MATERIALS AND METHODS
Patient Samples
This study was approved by the ethics committee of Binzhou Medical University Hospital (Shandong, P.R. China), and written informed consent was provided by all patients. During January 2013 and April 2016, a total of 102 patients, who were diagnosed with focal liver lesions in our hospital, were enrolled in the present study. None of the patients underwent chemotherapy or radiation therapy before hepatectomy. Focal liver lesions were further classified using MRI. MRI was performed on a 1.5-T system (Magnetom Avanto; Siemens Medical Solutions, Erlangen, Germany) with two spine clusters (three channels each) posterior and two six-channel body phased array coils anterior. Routine breath-hold T2-weighted turbo spin-echo (TSE), breath-hold T2-weighted half-Fourier acquisition single-shot turbo spin-echo (HASTE), and dynamic contrast-enhanced 3D gradient echo [volumetric interpolated breath-hold examination (VIBE)] sequences were performed in all patients. HCC was further confirmed by histopathological examination.On the day of enrollment into the clinical trial, blood samples were taken from each patient. Serum was collected by centrifugation at 1,500 × g for 10 min at 4°C. To completely remove any remaining cells, serum was further centrifuged at 2,000 × g for 10 min at 4°C. Last, the serum samples were portioned in aliquots and stored at −80°C until subsequent use.
Cell Culture
The human HCC cell line HepG2 and normal liver cell line L02 were obtained from the American Type Culture Collection (Manassas, VA, USA). Cells were then cultured in Roswell Park Memorial Institute (RPMI)-1640 medium (HyClone, Logan, UT, USA) containing heat-inactivated 10% fetal bovine serum (FBS; HyClone) and maintained in a 5% CO2 humidified incubator at 37°C.
Cell Transfection
The miR-1277 mimic, miR-1277 inhibitor, scramble RNA, siRNA-BMP4, and Silencer® Negative Control siRNA were purchased from Life Technologies™ (Burlington, ON, Canada). HepG2 cells were plated on 60-mm dishes. After 24 h of incubation, cells were treated with the above miRNAs or siRNAs and Lipofectamine® RNAiMAX Transfection Reagent (Life Technologies) in Opti-MEM® I Reduced Serum Medium (Life Technologies). At 24 h after the transfection, the cells were prepared for subsequent analysis.

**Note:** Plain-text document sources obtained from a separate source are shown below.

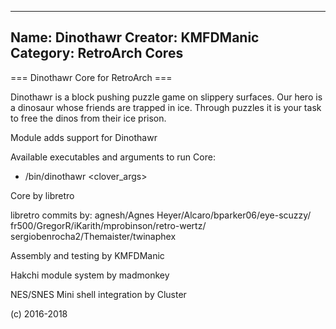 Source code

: -----------------------
Name: Dinothawr 
Creator: KMFDManic
Category: RetroArch Cores
-----------------------
=== Dinothawr Core for RetroArch ===

Dinothawr is a block pushing puzzle game on slippery surfaces. Our hero is a dinosaur whose friends are trapped in ice. Through puzzles it is your task to free the dinos from their ice prison.

Module adds support for Dinothawr

Available executables and arguments to run Core:
- /bin/dinothawr <rom> <clover_args>

Core by libretro

libretro commits by:
agnesh/Agnes Heyer/Alcaro/bparker06/eye-scuzzy/
fr500/GregorR/iKarith/mprobinson/retro-wertz/
sergiobenrocha2/Themaister/twinaphex

Assembly and testing by KMFDManic

Hakchi module system by madmonkey

NES/SNES Mini shell integration by Cluster

(c) 2016-2018
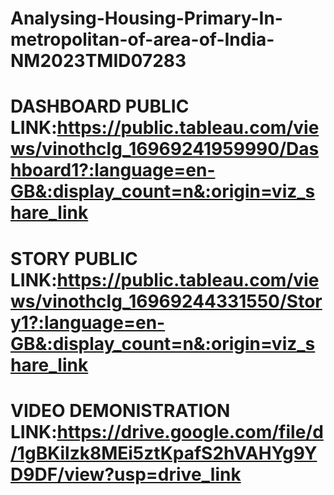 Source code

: # Analysing-Housing-Primary-In-metropolitan-of-area-of-India-NM2023TMID07283


# DASHBOARD PUBLIC LINK:https://public.tableau.com/views/vinothclg_16969241959990/Dashboard1?:language=en-GB&:display_count=n&:origin=viz_share_link

# STORY PUBLIC LINK:https://public.tableau.com/views/vinothclg_16969244331550/Story1?:language=en-GB&:display_count=n&:origin=viz_share_link

# VIDEO DEMONISTRATION LINK:https://drive.google.com/file/d/1gBKilzk8MEi5ztKpafS2hVAHYg9YD9DF/view?usp=drive_link
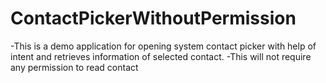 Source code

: # ContactPickerWithoutPermission
-This is a demo application for opening system contact picker with help of intent and retrieves information of selected contact.
-This will not require any permission to read contact
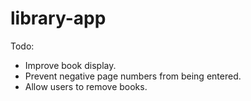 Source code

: # library-app
Todo:
- Improve book display.
- Prevent negative page numbers from being entered.
- Allow users to remove books.
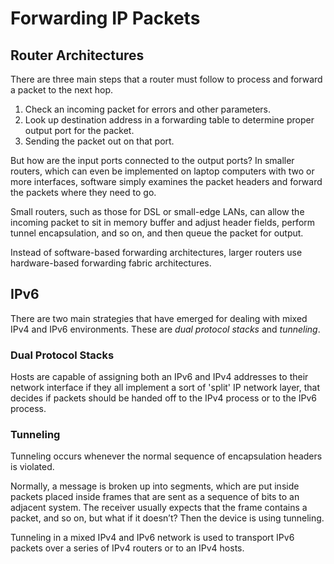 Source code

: # Forwarding IP Packets

## Router Architectures

There are three main steps that a router must follow to process and forward a packet to the next hop.

1. Check an incoming packet for errors and other parameters.
2. Look up destination address in a forwarding table to determine proper output port for the packet.
3. Sending the packet out on that port.

But how are the input ports connected to the output ports? In smaller routers, which can even be implemented on laptop computers with two or more interfaces, software simply examines the packet headers and forward the packets where they need to go.

Small routers, such as those for DSL or small-edge LANs, can allow the incoming packet to sit in memory buffer and adjust header fields, perform tunnel encapsulation, and so on, and then queue the packet for output.

Instead of software-based forwarding architectures, larger routers use hardware-based forwarding fabric architectures.

## IPv6

There are two main strategies that have emerged for dealing with mixed IPv4 and IPv6 environments. These are _dual protocol stacks_ and _tunneling_.

### Dual Protocol Stacks

Hosts are capable of assigning both an IPv6 and IPv4 addresses to their network interface if they all implement a sort of 'split' IP network layer, that decides if packets should be handed off to the IPv4 process or to the IPv6 process.

### Tunneling

Tunneling occurs whenever the normal sequence of encapsulation headers is violated.

Normally, a message is broken up into segments, which are put inside packets placed inside frames that are sent as a sequence of bits to an adjacent system. The receiver usually expects that the frame contains a packet, and so on, but what if it doesn’t? Then the device is using tunneling.

Tunneling in a mixed IPv4 and IPv6 network is used to transport IPv6 packets over a series of IPv4 routers or to an IPv4 hosts.
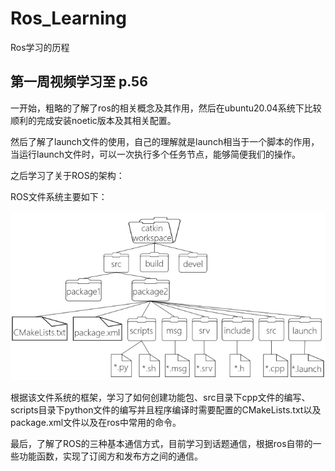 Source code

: # Ros_Learning
Ros学习的历程

## 第一周视频学习至 p.56
一开始，粗略的了解了ros的相关概念及其作用，然后在ubuntu20.04系统下比较顺利的完成安装noetic版本及其相关配置。

然后了解了launch文件的使用，自己的理解就是launch相当于一个脚本的作用，当运行launch文件时，可以一次执行多个任务节点，能够简便我们的操作。

之后学习了关于ROS的架构：

ROS文件系统主要如下：

![文件系统](./README.assets/文件系统.jpg)

根据该文件系统的框架，学习了如何创建功能包、src目录下cpp文件的编写、scripts目录下python文件的编写并且程序编译时需要配置的CMakeLists.txt以及package.xml文件以及在ros中常用的命令。

最后，了解了ROS的三种基本通信方式，目前学习到话题通信，根据ros自带的一些功能函数，实现了订阅方和发布方之间的通信。
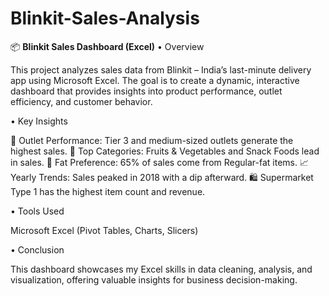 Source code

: # Blinkit-Sales-Analysis

📦 **Blinkit Sales Dashboard (Excel)**
• Overview

This project analyzes sales data from Blinkit – India’s last-minute delivery app using Microsoft Excel. The goal is to create a dynamic, interactive dashboard that provides insights into product performance, outlet efficiency, and customer behavior.

• Key Insights

🏪 Outlet Performance: Tier 3 and medium-sized outlets generate the highest sales.
🛒 Top Categories: Fruits & Vegetables and Snack Foods lead in sales.
🧈 Fat Preference: 65% of sales come from Regular-fat items.
📈 Yearly Trends: Sales peaked in 2018 with a dip afterward.
🛍️ Supermarket Type 1 has the highest item count and revenue.

• Tools Used

Microsoft Excel (Pivot Tables, Charts, Slicers)

• Conclusion

This dashboard showcases my Excel skills in data cleaning, analysis, and visualization, offering valuable insights for business decision-making.
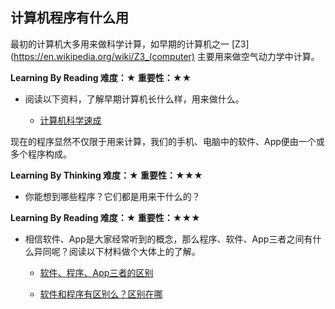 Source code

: ## 计算机程序有什么用

最初的计算机大多用来做科学计算，如早期的计算机之一
[Z3](https://en.wikipedia.org/wiki/Z3_(computer)
主要用来做空气动力学中计算。

**Learning By Reading 难度：★ 重要性：★★**

- 阅读以下资料，了解早期计算机长什么样，用来做什么。

  - [计算机科学速成](https://www.bilibili.com/video/av21376839?from=search&seid=6875379272169359522)

现在的程序显然不仅限于用来计算，我们的手机、电脑中的软件、App便由一个或多个程序构成。

**Learning By Thinking 难度：★ 重要性：★★★**

- 你能想到哪些程序？它们都是用来干什么的？

**Learning By Reading 难度：★ 重要性：★★★**

- 相信软件、App是大家经常听到的概念，那么程序、软件、App三者之间有什么异同呢？阅读以下材料做个大体上的了解。

  - [软件、程序、App三者的区别](https://teamtreehouse.com/community/the-difference-between-application-program-software)

  - [软件和程序有区别么？区别在哪](https://www.guokr.com/question/544735/)
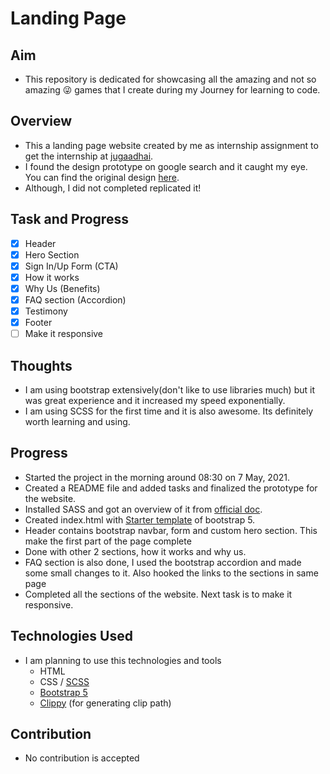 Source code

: # Landing Page

## Aim
- This repository is dedicated for showcasing all the amazing and not so amazing :stuck_out_tongue_winking_eye: games that I create during my Journey for learning to code.

## Overview
- This a landing page website created by me as internship assignment to get the internship at [jugaadhai](https://www.jugaadhai.in).
- I found the design prototype on google search and it caught my eye. You can find the original design [here](https://www.buylandingpagedesign.com/blog/small-business-funding-bootstrap-landing-page/https://www.buylandingpagedesign.com/blog/small-business-funding-bootstrap-landing-page/).
- Although, I did not completed replicated it!

## Task and Progress
- [x] Header
- [x] Hero Section
- [x] Sign In/Up Form (CTA)
- [x] How it works
- [x] Why Us (Benefits)
- [x] FAQ section (Accordion)
- [x] Testimony
- [x] Footer
- [ ] Make it responsive

## Thoughts
- I am using bootstrap extensively(don't like to use libraries much) but it was great experience and it increased my speed exponentially.
- I am using SCSS for the first time and it is also awesome. Its definitely worth learning and using.

## Progress
- Started the project in the morning around 08:30 on 7 May, 2021.
- Created a README file and added tasks and finalized the prototype for the website.
- Installed SASS and got an overview of it from [official doc](https://sass-lang.com/guide).
- Created index.html with [Starter template](https://getbootstrap.com/docs/5.0/getting-started/introduction/#starter-template) of bootstrap 5.
- Header contains bootstrap navbar, form and custom hero section. This make the first part of the page complete <!-- Time: 13:00 -->
- Done with other 2 sections, how it works and why us. <!-- Time: 17:30 -->
- FAQ section is also done, I used the bootstrap accordion and made some small changes to it. Also hooked the links to the sections in same page <!-- Time 19:00 -->
- Completed all the sections of the website. Next task is to make it responsive. <!-- TIme 00:00 -->


## Technologies Used
- I am planning to use this technologies and tools
  - HTML
  - CSS / [SCSS](https://sass-lang.com/guide)
  - [Bootstrap 5](https://getbootstrap.com/docs/5.0/getting-started/introduction/)
  - [Clippy](https://bennettfeely.com/clippy/) (for generating clip path)

## Contribution
- No contribution is accepted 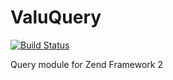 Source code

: ValuQuery
=========

[![Build Status](https://travis-ci.org/mediacabinet/valuquery.png?branch=master)](http://travis-ci.org/mediacabinet/valuquery)

Query module for Zend Framework 2
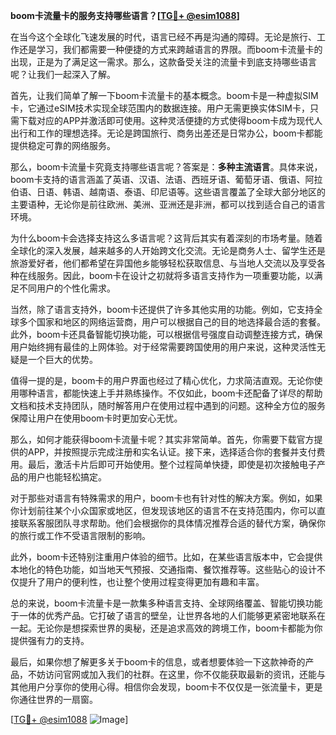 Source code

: **boom卡流量卡的服务支持哪些语言？[[TG💪+ @esim1088](https://t.me/s/esim1088)]**

在当今这个全球化飞速发展的时代，语言已经不再是沟通的障碍。无论是旅行、工作还是学习，我们都需要一种便捷的方式来跨越语言的界限。而boom卡流量卡的出现，正是为了满足这一需求。那么，这款备受关注的流量卡到底支持哪些语言呢？让我们一起深入了解。

首先，让我们简单了解一下boom卡流量卡的基本概念。boom卡是一种虚拟SIM卡，它通过eSIM技术实现全球范围内的数据连接。用户无需更换实体SIM卡，只需下载对应的APP并激活即可使用。这种灵活便捷的方式使得boom卡成为现代人出行和工作的理想选择。无论是跨国旅行、商务出差还是日常办公，boom卡都能提供稳定可靠的网络服务。

那么，boom卡流量卡究竟支持哪些语言呢？答案是：**多种主流语言**。具体来说，boom卡支持的语言涵盖了英语、汉语、法语、西班牙语、葡萄牙语、俄语、阿拉伯语、日语、韩语、越南语、泰语、印尼语等。这些语言覆盖了全球大部分地区的主要语种，无论你是前往欧洲、美洲、亚洲还是非洲，都可以找到适合自己的语言环境。

为什么boom卡会选择支持这么多语言呢？这背后其实有着深刻的市场考量。随着全球化的深入发展，越来越多的人开始跨文化交流。无论是商务人士、留学生还是旅游爱好者，他们都希望在异国他乡能够轻松获取信息、与当地人交流以及享受各种在线服务。因此，boom卡在设计之初就将多语言支持作为一项重要功能，以满足不同用户的个性化需求。

当然，除了语言支持外，boom卡还提供了许多其他实用的功能。例如，它支持全球多个国家和地区的网络运营商，用户可以根据自己的目的地选择最合适的套餐。此外，boom卡还具备智能切换功能，可以根据信号强度自动调整连接方式，确保用户始终拥有最佳的上网体验。对于经常需要跨国使用的用户来说，这种灵活性无疑是一个巨大的优势。

值得一提的是，boom卡的用户界面也经过了精心优化，力求简洁直观。无论你使用哪种语言，都能快速上手并熟练操作。不仅如此，boom卡还配备了详尽的帮助文档和技术支持团队，随时解答用户在使用过程中遇到的问题。这种全方位的服务保障让用户在使用boom卡时更加安心无忧。

那么，如何才能获得boom卡流量卡呢？其实非常简单。首先，你需要下载官方提供的APP，并按照提示完成注册和实名认证。接下来，选择适合你的套餐并支付费用。最后，激活卡片后即可开始使用。整个过程简单快捷，即使是初次接触电子产品的用户也能轻松搞定。

对于那些对语言有特殊需求的用户，boom卡也有针对性的解决方案。例如，如果你计划前往某个小众国家或地区，但发现该地区的语言不在支持范围内，你可以直接联系客服团队寻求帮助。他们会根据你的具体情况推荐合适的替代方案，确保你的旅行或工作不受语言限制的影响。

此外，boom卡还特别注重用户体验的细节。比如，在某些语言版本中，它会提供本地化的特色功能，如当地天气预报、交通指南、餐饮推荐等。这些贴心的设计不仅提升了用户的便利性，也让整个使用过程变得更加有趣和丰富。

总的来说，boom卡流量卡是一款集多种语言支持、全球网络覆盖、智能切换功能于一体的优秀产品。它打破了语言的壁垒，让世界各地的人们能够更紧密地联系在一起。无论你是想探索世界的奥秘，还是追求高效的跨境工作，boom卡都能为你提供强有力的支持。

最后，如果你想了解更多关于boom卡的信息，或者想要体验一下这款神奇的产品，不妨访问官网或加入我们的社群。在这里，你不仅能获取最新的资讯，还能与其他用户分享你的使用心得。相信你会发现，boom卡不仅仅是一张流量卡，更是你通往世界的一扇窗。

[[TG💪+ @esim1088](https://t.me/s/esim1088) ![Image](https://i.postimg.cc/4NQfJmqS/Snipaste-2025-05-13-00-14-12.png)] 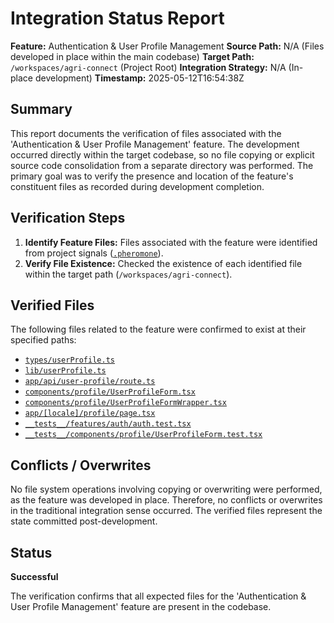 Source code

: # Integration Status Report

**Feature:** Authentication & User Profile Management
**Source Path:** N/A (Files developed in place within the main codebase)
**Target Path:** `/workspaces/agri-connect` (Project Root)
**Integration Strategy:** N/A (In-place development)
**Timestamp:** 2025-05-12T16:54:38Z

## Summary

This report documents the verification of files associated with the 'Authentication & User Profile Management' feature. The development occurred directly within the target codebase, so no file copying or explicit source code consolidation from a separate directory was performed. The primary goal was to verify the presence and location of the feature's constituent files as recorded during development completion.

## Verification Steps

1.  **Identify Feature Files:** Files associated with the feature were identified from project signals ([`.pheromone`](./.pheromone)).
2.  **Verify File Existence:** Checked the existence of each identified file within the target path (`/workspaces/agri-connect`).

## Verified Files

The following files related to the feature were confirmed to exist at their specified paths:

*   [`types/userProfile.ts`](./types/userProfile.ts)
*   [`lib/userProfile.ts`](./lib/userProfile.ts)
*   [`app/api/user-profile/route.ts`](./app/api/user-profile/route.ts)
*   [`components/profile/UserProfileForm.tsx`](./components/profile/UserProfileForm.tsx)
*   [`components/profile/UserProfileFormWrapper.tsx`](./components/profile/UserProfileFormWrapper.tsx)
*   [`app/[locale]/profile/page.tsx`](./app/[locale]/profile/page.tsx)
*   [`__tests__/features/auth/auth.test.tsx`](./__tests__/features/auth/auth.test.tsx)
*   [`__tests__/components/profile/UserProfileForm.test.tsx`](./__tests__/components/profile/UserProfileForm.test.tsx)

## Conflicts / Overwrites

No file system operations involving copying or overwriting were performed, as the feature was developed in place. Therefore, no conflicts or overwrites in the traditional integration sense occurred. The verified files represent the state committed post-development.

## Status

**Successful**

The verification confirms that all expected files for the 'Authentication & User Profile Management' feature are present in the codebase.
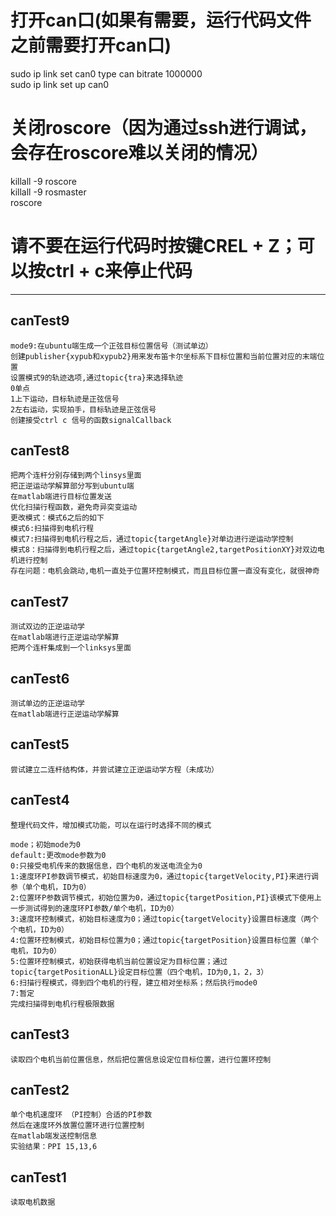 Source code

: 
# 打开can口(如果有需要，运行代码文件之前需要打开can口)

sudo ip link set can0 type can bitrate 1000000  
sudo ip link set up can0  

# 关闭roscore（因为通过ssh进行调试，会存在roscore难以关闭的情况）

killall -9 roscore  
killall -9 rosmaster  
roscore  

# 请不要在运行代码时按键CREL + Z；可以按ctrl + c来停止代码

---------------------

## canTest9

    mode9:在ubuntu端生成一个正弦目标位置信号（测试单边）  
    创建publisher{xypub和xypub2}用来发布笛卡尔坐标系下目标位置和当前位置对应的末端位置  
    设置模式9的轨迹选项,通过topic{tra}来选择轨迹  
    0单点  
    1上下运动，目标轨迹是正弦信号  
    2左右运动，实现拍手，目标轨迹是正弦信号  
    创建接受ctrl c 信号的函数signalCallback  

## canTest8

    把两个连杆分别存储到两个linsys里面  
    把正逆运动学解算部分写到ubuntu端  
    在matlab端进行目标位置发送  
    优化扫描行程函数，避免奇异突变运动  
    更改模式：模式6之后的如下  
    模式6:扫描得到电机行程  
    模式7:扫描得到电机行程之后，通过topic{targetAngle}对单边进行逆运动学控制  
    模式8：扫描得到电机行程之后，通过topic{targetAngle2,targetPositionXY}对双边电机进行控制  
    存在问题：电机会跳动,电机一直处于位置环控制模式，而且目标位置一直没有变化，就很神奇  

## canTest7

    测试双边的正逆运动学  
    在matlab端进行正逆运动学解算  
    把两个连杆集成到一个linksys里面  

## canTest6

    测试单边的正逆运动学  
    在matlab端进行正逆运动学解算  

## canTest5

    尝试建立二连杆结构体，并尝试建立正逆运动学方程（未成功）  

## canTest4

    整理代码文件，增加模式功能，可以在运行时选择不同的模式  

    mode；初始mode为0  
    default:更改mode参数为0  
    0:只接受电机传来的数据信息，四个电机的发送电流全为0
    1:速度环PI参数调节模式，初始目标速度为0，通过topic{targetVelocity,PI}来进行调参（单个电机，ID为0）  
    2:位置环P参数调节模式，初始位置为0，通过topic{targetPosition,PI}该模式下使用上一步测试得到的速度环PI参数/单个电机，ID为0）  
    3:速度环控制模式，初始目标速度为0；通过topic{targetVelocity}设置目标速度（两个个电机，ID为0）  
    4:位置环控制模式，初始目标位置为0；通过topic{targetPosition}设置目标位置（单个电机，ID为0）  
    5:位置环控制模式，初始获得电机当前位置设定为目标位置；通过topic{targetPositionALL}设定目标位置（四个电机，ID为0,1，2，3）  
    6:扫描行程模式，得到四个电机的行程，建立相对坐标系；然后执行mode0  
    7:暂定  
    完成扫描得到电机行程极限数据  

## canTest3

    读取四个电机当前位置信息，然后把位置信息设定位目标位置，进行位置环控制  

## canTest2

    单个电机速度环 （PI控制）合适的PI参数  
    然后在速度环外放置位置环进行位置控制  
    在matlab端发送控制信息  
    实验结果：PPI 15,13,6  

## canTest1

    读取电机数据  
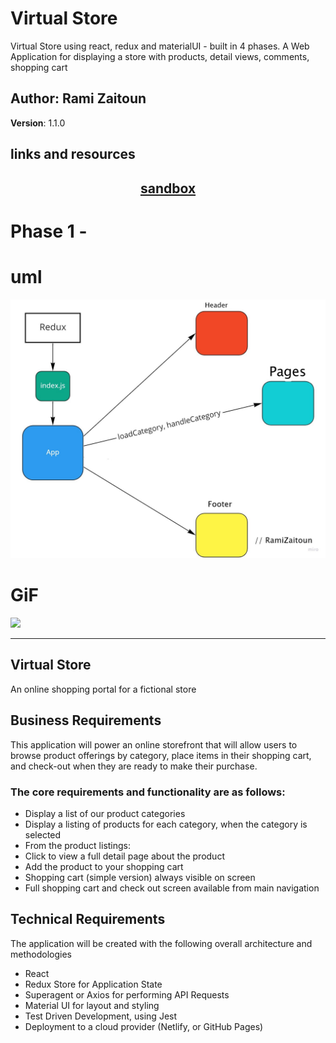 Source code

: # Virtual Store

Virtual Store using react, redux and materialUI - built in 4 phases. A Web Application for displaying a store with products, detail views, comments, shopping cart

## Author: Rami Zaitoun

**Version**: 1.1.0

## links and resources

## <center> [sandbox](https://codesandbox.io/s/quizzical-grass-8ddpd) </center>
<!-- 
## <center> [netlify deployed link]() </center>
 -->
# Phase 1 -

# uml 
![phaseOne](https://github.com/MasteRminD6666/storefront/blob/master/src/assets/Application-State-with-Redux.jpg)

# GiF
![](https://media.giphy.com/media/8FDvolCLPnStQlKy3v/giphy.gif)

<hr>

## Virtual Store

An online shopping portal for a fictional store

## Business Requirements

This application will power an online storefront that will allow users to browse product offerings by category, place items in their shopping cart, and check-out when they are ready to make their purchase.

### The core requirements and functionality are as follows:

- Display a list of our product categories
- Display a listing of products for each category, when the category is selected
- From the product listings:
- Click to view a full detail page about the product
- Add the product to your shopping cart
- Shopping cart (simple version) always visible on screen
- Full shopping cart and check out screen available from main navigation

## Technical Requirements

The application will be created with the following overall architecture and methodologies

- React
- Redux Store for Application State
- Superagent or Axios for performing API Requests
- Material UI for layout and styling
- Test Driven Development, using Jest
- Deployment to a cloud provider (Netlify, or GitHub Pages)

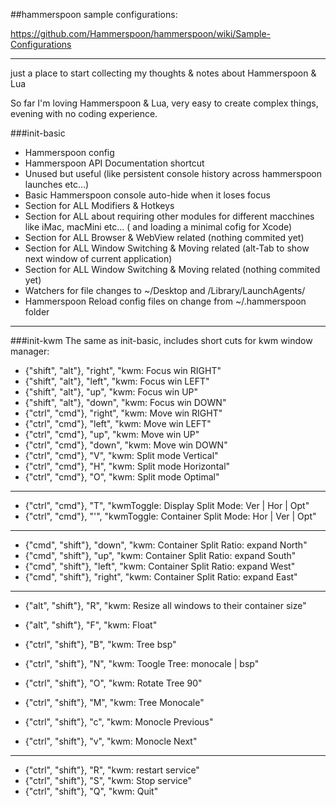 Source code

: ##hammerspoon sample configurations:

<https://github.com/Hammerspoon/hammerspoon/wiki/Sample-Configurations>

---

just a place to start collecting my thoughts & notes about Hammerspoon & Lua

So far I'm loving Hammerspoon & Lua, very easy to create complex things, evening with no coding experience.

###init-basic

- Hammerspoon config
- Hammerspoon API Documentation shortcut
- Unused but useful (like persistent console history across hammerspoon launches etc...)
- Basic Hammerspoon console auto-hide when it loses focus
- Section for ALL Modifiers & Hotkeys
- Section for ALL about requiring other modules for different macchines like iMac, macMini etc... ( and loading a minimal cofig for Xcode)
- Section for ALL Browser & WebView related (nothing commited yet)
- Section for ALL Window Switching & Moving related (alt-Tab to show next window of current application)
- Section for ALL Window Switching & Moving related (nothing commited yet)
- Watchers for file changes to ~/Desktop and /Library/LaunchAgents/
- Hammerspoon Reload config files on change from ~/.hammerspoon folder

---
###init-kwm
The same as init-basic, includes short cuts for kwm window manager:

 - {"shift", "alt"}, "right", "kwm: Focus win RIGHT"
 - {"shift", "alt"}, "left", "kwm: Focus win LEFT"
 - {"shift", "alt"}, "up", "kwm: Focus win UP"
 - {"shift", "alt"}, "down", "kwm: Focus win DOWN"
 - {"ctrl", "cmd"}, "right", "kwm: Move win RIGHT"
 - {"ctrl", "cmd"}, "left", "kwm: Move win LEFT"
 - {"ctrl", "cmd"}, "up", "kwm: Move win UP"
 - {"ctrl", "cmd"}, "down", "kwm: Move win DOWN"
 - {"ctrl", "cmd"}, "V", "kwm: Split mode Vertical"
 - {"ctrl", "cmd"}, "H", "kwm: Split mode Horizontal"
 - {"ctrl", "cmd"}, "O", "kwm: Split mode Optimal"

---
 - {"ctrl", "cmd"}, "T", "kwmToggle: Display Split Mode: Ver | Hor | Opt"
 - {"ctrl", "cmd"}, "'", "kwmToggle: Container Split Mode: Hor | Ver | Opt"

---
 - {"cmd", "shift"}, "down", "kwm: Container Split Ratio: expand North"
 - {"cmd", "shift"}, "up", "kwm: Container Split Ratio: expand South"
 - {"cmd", "shift"}, "left", "kwm: Container Split Ratio: expand West"
 - {"cmd", "shift"}, "right", "kwm: Container Split Ratio: expand East"

---
 - {"alt", "shift"}, "R", "kwm: Resize all windows to their container size"
 - {"alt", "shift"}, "F", "kwm: Float"

 - {"ctrl", "shift"}, "B", "kwm: Tree bsp"
 - {"ctrl", "shift"}, "N", "kwm: Toogle Tree: monocale | bsp"
 - {"ctrl", "shift"}, "O", "kwm: Rotate Tree 90"

 - {"ctrl", "shift"}, "M", "kwm: Tree Monocale"
 - {"ctrl", "shift"}, "c", "kwm: Monocle Previous"
 - {"ctrl", "shift"}, "v", "kwm: Monocle Next"

---
 - {"ctrl", "shift"}, "R", "kwm: restart service"
 - {"ctrl", "shift"}, "S", "kwm: Stop service"
 - {"ctrl", "shift"}, "Q", "kwm: Quit"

Analysis of Cell Proliferation Using MTT and Colony Formation Assays
After transfection, HepG2 cells at a density of 3,000 cells/well were plated in 96-well plates. At 24, 48, 72, and 96 h after transfection of miR-1277 mimic, miR-1277 inhibitor, scramble RNA, 3-(4,5-dimethylthiazol-2-yl)-2,5-diphenyltetrazo-liumbromide (MTT) reagent (AMRESCO, Solon, OH, USA) was added into each well, and the cells continued to be incubated for 4 h at 37°C. The supernatants were then removed, and dimethyl sulfoxide (DMSO; 150 μl/well; Sigma-Aldrich, St. Louis, MO, USA) was added to dissolve the formazan crystals. The absorbance of each sample at 490 nm was then measured using a multilabel plate reader (PerkinElmer, Waltham, MA, USA). In addition, at 72 h after transfection, the colony formation assay was also performed to assess cell proliferation. Cells at a density of 100 cells/dish were placed into 60-mm culture dishes and maintained in complete medium for 2 weeks. Colonies were then fixed with methanol and stained with 0.1% crystal violet (Sigma-Aldrich). Colonies that contained more than 30 cells were then counted under a microscope (IX83; Olympus, Tokyo, Japan). All determinations were conducted in triplicate.
Analysis of Cell Invasion and Migration Using Transwell Assays
Cell invasion and migration assays were assessed using a Transwell (Millipore, Billerica, MA, USA) assay. Before cell seeding, the upper compartment of Transwell chambers were coated with Matrigel (BD Biosciences, San Jose, CA, USA) for invasion assays, whereas the upper compartment was not coated with Matrigel for migration assays. After that, 5 × 104 HepG2 cells were seeded in the upper compartment of the Transwell chambers containing serum-free medium after 72 h of transfection. The lower compartment was filled with medium supplemented with 10% FBS as a chemoattractant. After 24 h of incubation at 37°C, the invasive and migratory cells on the bottom surface were then fixed, stained with crystal violet, and counted using light microscopy. The experiments were performed in triplicate.
Target Prediction and Dual-Luciferase Reporter Assay
In this study, TargetScan 6.2 (http://www.targetscan.org) was used to predict the target genes of miR-1277. After that, the luciferase reporter assay was performed to validate the predicted target genes of miR-1277. Briefly, HepG2 cells were cotransfected with 20 mM miR-1277 mimic or the negative control and 500 ng of psiCHECK-2-BMP4-3′-UTR-WT or psiCHECK-2-IGF-BMP4-3′-UTR-MUT. The psiCHECK-2 vector (Promega, Madison, WI, USA) was cotransfected as an internal control, which could provide the constitutive expression of Renilla luciferase. At 48 h after transfection, cells were collected and analyzed with the Dual-Luciferase Reporter Assay System (Promega). Finally, luciferase activity was measured using the GloMax fluorescence reader (Promega) and normalized to Renilla luciferase activity.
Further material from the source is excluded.